The other leak required a little more investigation. It was in a fairly tight loop which could reasonably be using a fair amount of memory; but by the end of the loop it should all be freed. Adding some more debug code to the allocation functions confirmed the problem:
<aj> pool 8B/11:1231; 1618157 used 1703936 allocated (95.0% of 13 MiB, 9.05% current)
<aj> so it looks like ~9% of those allocations are never freed to me
<aj> 9.05% = used/alloc
<aj> where used is incrememnted on b_m, decremented on b_f
<aj> alloc is incrememneted on b_m, never decremented
The code was meant to either add the allocated block to a larger list that’s being traversed, or to free it immediately – the problem turned out to be that there were some nested ifs, and an internal if was lacking an else that should have freed the block.
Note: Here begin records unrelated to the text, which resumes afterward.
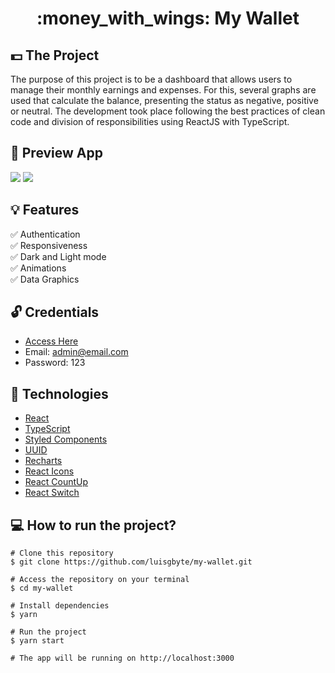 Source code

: <div align="center">
  <h1>:money_with_wings: My Wallet</h1>
</div>

## :dollar: The Project 
The purpose of this project is to be a dashboard that allows users to manage their monthly earnings and expenses. 
For this, several graphs are used that calculate the balance, presenting the status as negative, positive or neutral.
The development took place following the best practices of clean code and division of responsibilities using ReactJS with TypeScript.

## :eyes: Preview App
<img src="https://github.com/luisgbyte/my-wallet/blob/main/dashboard_dark.png" />
<img src="https://github.com/luisgbyte/my-wallet/blob/main/dashboard_light.png" />

## :bulb: Features
:white_check_mark: Authentication <br/>
:white_check_mark: Responsiveness <br/>
:white_check_mark: Dark and Light mode <br/>
:white_check_mark: Animations <br/>
:white_check_mark: Data Graphics <br/>


## :unlock: Credentials
- <a href="https://my-wallet-dashboard.netlify.app/">Access Here</a> 
- Email: admin@email.com
- Password: 123

## :mag_right: Technologies
- [React](https://pt-br.reactjs.org/)
- [TypeScript](https://www.typescriptlang.org/)
- [Styled Components](https://styled-components.com/)
- [UUID](https://www.npmjs.com/package/uuid)
- [Recharts](https://recharts.org/en-US/)
- [React Icons](https://react-icons.github.io/react-icons/)
- [React CountUp](https://www.npmjs.com/package/react-countup)
- [React Switch](https://www.npmjs.com/package/react-switch)


## :computer: How to run the project? 
```
# Clone this repository
$ git clone https://github.com/luisgbyte/my-wallet.git

# Access the repository on your terminal
$ cd my-wallet

# Install dependencies
$ yarn

# Run the project
$ yarn start

# The app will be running on http://localhost:3000
```
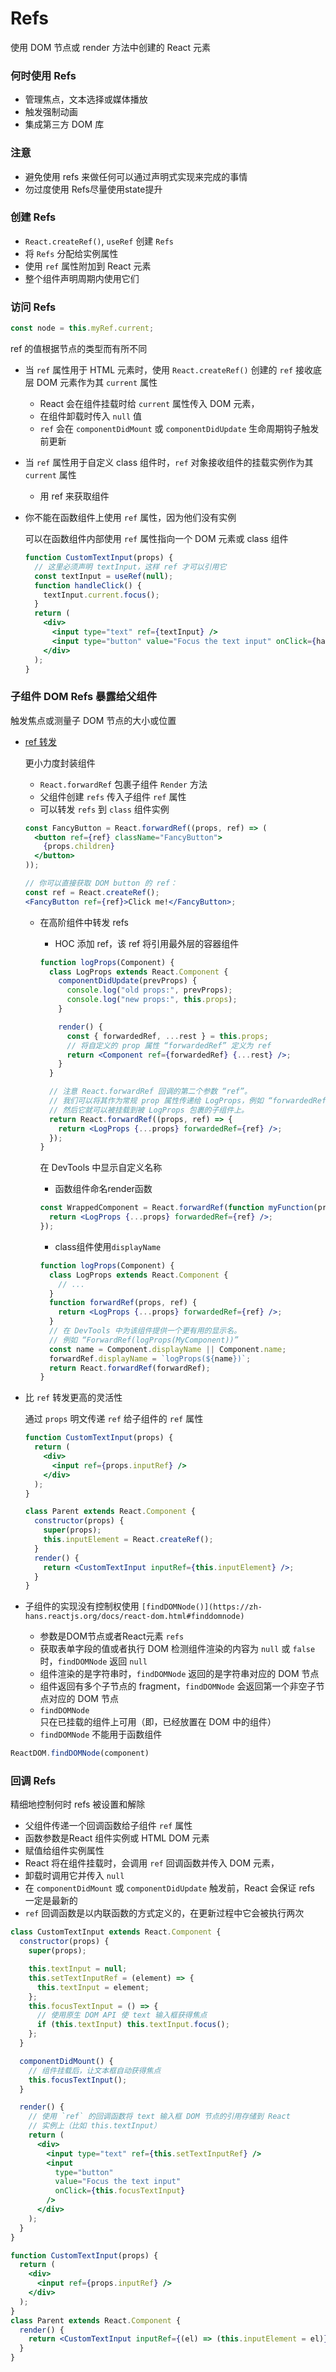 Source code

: # Refs

使用 DOM 节点或 render 方法中创建的 React 元素

### 何时使用 Refs

- 管理焦点，文本选择或媒体播放
- 触发强制动画
- 集成第三方 DOM 库

### 注意

- 避免使用 refs 来做任何可以通过声明式实现来完成的事情
- 勿过度使用 Refs尽量使用state提升

### **创建 Refs**

- `React.createRef()`, `useRef` 创建 `Refs`
- 将 `Refs` 分配给实例属性
- 使用 `ref` 属性附加到 React 元素
- 整个组件声明周期内使用它们

### **访问 Refs**

```jsx
const node = this.myRef.current;
```

ref 的值根据节点的类型而有所不同

- 当 `ref` 属性用于 HTML 元素时，使用 `React.createRef()` 创建的 `ref` 接收底层 DOM 元素作为其 `current` 属性
    - React 会在组件挂载时给 `current` 属性传入 DOM 元素，
    - 在组件卸载时传入 `null` 值
    - `ref` 会在 `componentDidMount` 或 `componentDidUpdate` 生命周期钩子触发前更新
- 当 `ref` 属性用于自定义 class 组件时，`ref` 对象接收组件的挂载实例作为其 `current` 属性
    - 用 ref 来获取组件
- 你不能在函数组件上使用 `ref` 属性，因为他们没有实例
    
    可以在函数组件内部使用 `ref` 属性指向一个 DOM 元素或 class 组件
    
    ```jsx
    function CustomTextInput(props) {
      // 这里必须声明 textInput，这样 ref 才可以引用它
      const textInput = useRef(null);
      function handleClick() {
        textInput.current.focus();
      }
      return (
        <div>
          <input type="text" ref={textInput} />
          <input type="button" value="Focus the text input" onClick={handleClick} />
        </div>
      );
    }
    ```
    

### **子组件 DOM Refs 暴露给父组件**

触发焦点或测量子 DOM 节点的大小或位置

- [ref 转发](https://zh-hans.reactjs.org/docs/forwarding-refs.html)
    
    更小力度封装组件
    
    - `React.forwardRef` 包裹子组件 `Render` 方法
    - 父组件创建 `refs` 传入子组件 `ref` 属性
    - 可以转发 `refs` 到 `class` 组件实例
    
    ```jsx
    const FancyButton = React.forwardRef((props, ref) => (
      <button ref={ref} className="FancyButton">
        {props.children}
      </button>
    ));
    
    // 你可以直接获取 DOM button 的 ref：
    const ref = React.createRef();
    <FancyButton ref={ref}>Click me!</FancyButton>;
    ```
    
    - 在高阶组件中转发 refs
        - HOC 添加 ref，该 ref 将引用最外层的容器组件
        
        ```jsx
        function logProps(Component) {
          class LogProps extends React.Component {
            componentDidUpdate(prevProps) {
              console.log("old props:", prevProps);
              console.log("new props:", this.props);
            }
        
            render() {
              const { forwardedRef, ...rest } = this.props;
              // 将自定义的 prop 属性 “forwardedRef” 定义为 ref
              return <Component ref={forwardedRef} {...rest} />;
            }
          }
        
          // 注意 React.forwardRef 回调的第二个参数 “ref”。
          // 我们可以将其作为常规 prop 属性传递给 LogProps，例如 “forwardedRef”
          // 然后它就可以被挂载到被 LogProps 包裹的子组件上。
          return React.forwardRef((props, ref) => {
            return <LogProps {...props} forwardedRef={ref} />;
          });
        }
        ```
        
        在 DevTools 中显示自定义名称
        
        - 函数组件命名render函数
        
        ```jsx
        const WrappedComponent = React.forwardRef(function myFunction(props, ref) {
          return <LogProps {...props} forwardedRef={ref} />;
        });
        ```
        
        - class组件使用`displayName`
        
        ```jsx
        function logProps(Component) {
          class LogProps extends React.Component {
            // ...
          }
          function forwardRef(props, ref) {
            return <LogProps {...props} forwardedRef={ref} />;
          }
          // 在 DevTools 中为该组件提供一个更有用的显示名。
          // 例如 “ForwardRef(logProps(MyComponent))”
          const name = Component.displayName || Component.name;
          forwardRef.displayName = `logProps(${name})`;
          return React.forwardRef(forwardRef);
        }
        ```
        
- 比 `ref` 转发更高的灵活性
    
    通过 `props` 明文传递 `ref` 给子组件的 `ref` 属性
    
    ```jsx
    function CustomTextInput(props) {
      return (
        <div>
          <input ref={props.inputRef} />
        </div>
      );
    }
    
    class Parent extends React.Component {
      constructor(props) {
        super(props);
        this.inputElement = React.createRef();
      }
      render() {
        return <CustomTextInput inputRef={this.inputElement} />;
      }
    }
    ```
    
- 子组件的实现没有控制权使用 `[findDOMNode()](https://zh-hans.reactjs.org/docs/react-dom.html#finddomnode)`
    - 参数是DOM节点或者React元素 `refs`
    - 获取表单字段的值或者执行 DOM 检测组件渲染的内容为 `null` 或 `false` 时，`findDOMNode` 返回 `null`
    - 组件渲染的是字符串时，`findDOMNode` 返回的是字符串对应的 DOM 节点
    - 组件返回有多个子节点的 fragment，`findDOMNode` 会返回第一个非空子节点对应的 DOM 节点
    - `findDOMNode` 只在已挂载的组件上可用（即，已经放置在 DOM 中的组件）
    - `findDOMNode` 不能用于函数组件

```jsx
ReactDOM.findDOMNode(component)
```

### 回调 Refs

精细地控制何时 refs 被设置和解除

- 父组件传递一个回调函数给子组件 `ref` 属性
- 函数参数是React 组件实例或 HTML DOM 元素
- 赋值给组件实例属性
- React 将在组件挂载时，会调用 `ref` 回调函数并传入 DOM 元素，
- 卸载时调用它并传入 `null`
- 在 `componentDidMount` 或 `componentDidUpdate` 触发前，React 会保证 refs 一定是最新的
- `ref` 回调函数是以内联函数的方式定义的，在更新过程中它会被执行两次

```jsx
class CustomTextInput extends React.Component {
  constructor(props) {
    super(props);

    this.textInput = null;
    this.setTextInputRef = (element) => {
      this.textInput = element;
    };
    this.focusTextInput = () => {
      // 使用原生 DOM API 使 text 输入框获得焦点
      if (this.textInput) this.textInput.focus();
    };
  }

  componentDidMount() {
    // 组件挂载后，让文本框自动获得焦点
    this.focusTextInput();
  }

  render() {
    // 使用 `ref` 的回调函数将 text 输入框 DOM 节点的引用存储到 React
    // 实例上（比如 this.textInput）
    return (
      <div>
        <input type="text" ref={this.setTextInputRef} />
        <input
          type="button"
          value="Focus the text input"
          onClick={this.focusTextInput}
        />
      </div>
    );
  }
}
```

```jsx
function CustomTextInput(props) {
  return (
    <div>
      <input ref={props.inputRef} />
    </div>
  );
}
class Parent extends React.Component {
  render() {
    return <CustomTextInput inputRef={(el) => (this.inputElement = el)} />;
  }
}
``` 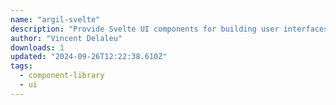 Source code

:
 ```yaml
---
name: "argil-svelte"
description: "Provide Svelte UI components for building user interfaces."
author: "Vincent Delaleu"
downloads: 1
updated: "2024-09-26T12:22:38.610Z"
tags: 
  - component-library
  - ui
---
```

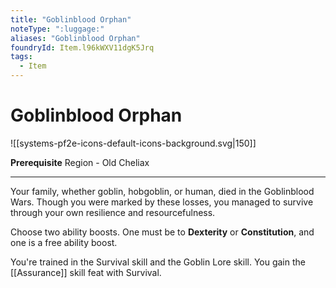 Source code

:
```yaml
---
title: "Goblinblood Orphan"
noteType: ":luggage:"
aliases: "Goblinblood Orphan"
foundryId: Item.l96kWXV11dgK5Jrq
tags:
  - Item
---
```


# Goblinblood Orphan
![[systems-pf2e-icons-default-icons-background.svg|150]]

**Prerequisite** Region - Old Cheliax

* * *

Your family, whether goblin, hobgoblin, or human, died in the Goblinblood Wars. Though you were marked by these losses, you managed to survive through your own resilience and resourcefulness.

Choose two ability boosts. One must be to **Dexterity** or **Constitution**, and one is a free ability boost.

You're trained in the Survival skill and the Goblin Lore skill. You gain the [[Assurance]] skill feat with Survival.
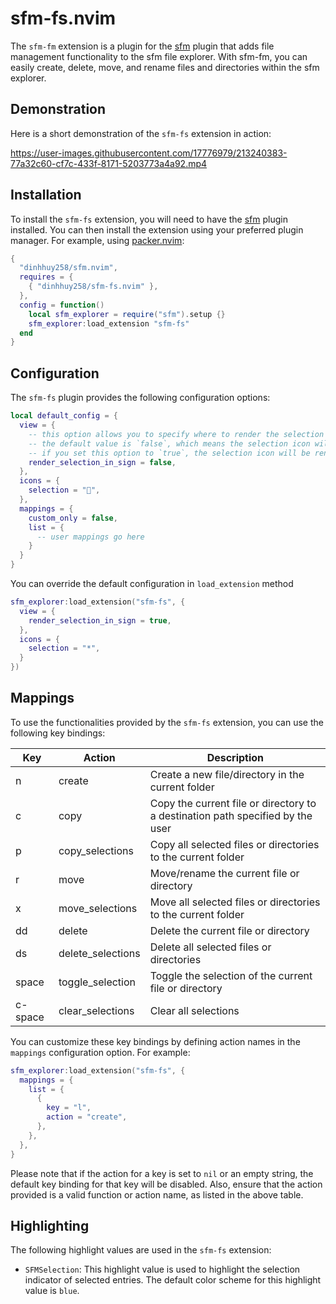 # sfm-fs.nvim

The `sfm-fm` extension is a plugin for the [sfm](https://github.com/dinhhuy258/sfm.nvim) plugin that adds file management functionality to the sfm file explorer. With sfm-fm, you can easily create, delete, move, and rename files and directories within the sfm explorer.

## Demonstration

Here is a short demonstration of the `sfm-fs` extension in action:

https://user-images.githubusercontent.com/17776979/213240383-77a32c60-cf7c-433f-8171-5203773a4a92.mp4

## Installation

To install the `sfm-fs` extension, you will need to have the [sfm](https://github.com/dinhhuy258/sfm.nvim) plugin installed. You can then install the extension using your preferred plugin manager. For example, using [packer.nvim](https://github.com/wbthomason/packer.nvim):

```lua
{
  "dinhhuy258/sfm.nvim",
  requires = {
    { "dinhhuy258/sfm-fs.nvim" },
  },
  config = function()
    local sfm_explorer = require("sfm").setup {}
    sfm_explorer:load_extension "sfm-fs"
  end
}
```

## Configuration

The `sfm-fs` plugin provides the following configuration options:

```lua
local default_config = {
  view = {
    -- this option allows you to specify where to render the selection icon in the file explorer.
    -- the default value is `false`, which means the selection icon will be rendered before the entry name.
    -- if you set this option to `true`, the selection icon will be rendered in the Vim sign column.
    render_selection_in_sign = false,
  },
  icons = {
    selection = "",
  },
  mappings = {
    custom_only = false,
    list = {
      -- user mappings go here
    }
  }
}
```

You can override the default configuration in `load_extension` method

```lua
sfm_explorer:load_extension("sfm-fs", {
  view = {
    render_selection_in_sign = true,
  },
  icons = {
    selection = "*",
  }
})
```

## Mappings

To use the functionalities provided by the `sfm-fs` extension, you can use the following key bindings:

| Key     | Action            | Description                                                                    |
| ------- | ----------------- | ------------------------------------------------------------------------------ |
| n       | create            | Create a new file/directory in the current folder                              |
| c       | copy              | Copy the current file or directory to a destination path specified by the user |
| p       | copy_selections   | Copy all selected files or directories to the current folder                   |
| r       | move              | Move/rename the current file or directory                                      |
| x       | move_selections   | Move all selected files or directories to the current folder                   |
| dd      | delete            | Delete the current file or directory                                           |
| ds      | delete_selections | Delete all selected files or directories                                       |
| space   | toggle_selection  | Toggle the selection of the current file or directory                          |
| c-space | clear_selections  | Clear all selections                                                           |

You can customize these key bindings by defining action names in the `mappings` configuration option. For example:

```lua
sfm_explorer:load_extension("sfm-fs", {
  mappings = {
    list = {
      {
        key = "l",
        action = "create",
      },
    },
  },
}
```

Please note that if the action for a key is set to `nil` or an empty string, the default key binding for that key will be disabled. Also, ensure that the action provided is a valid function or action name, as listed in the above table.

## Highlighting

The following highlight values are used in the `sfm-fs` extension:

- `SFMSelection`: This highlight value is used to highlight the selection indicator of selected entries. The default color scheme for this highlight value is `blue`.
Fixing that changed the results to:
pool 8B/11:1228; 160 used 131072 allocated (0.1% of 1 MiB, 0.01% current)
Which both dropped the leak – only allocating a maximum of 130,000 nodes instead of almost 2,000,000 – and resulted in almost all the allocations that had ever been made, having been freed once britney had been running for even a fairly short while.
As it turned out, though, the cure for the first leak was worse than the disease – checking for duplicates in a linked list turned out to take too long, and the memory wasted in that section wasn’t that big a deal. Using a red-black tree or similar instead would’ve been a solution, but so far doesn’t seem necessary. There haven’t been any OOMs since, happily; and even better, the reduced bloat seems to have made the overall checking a bit faster. Sweet.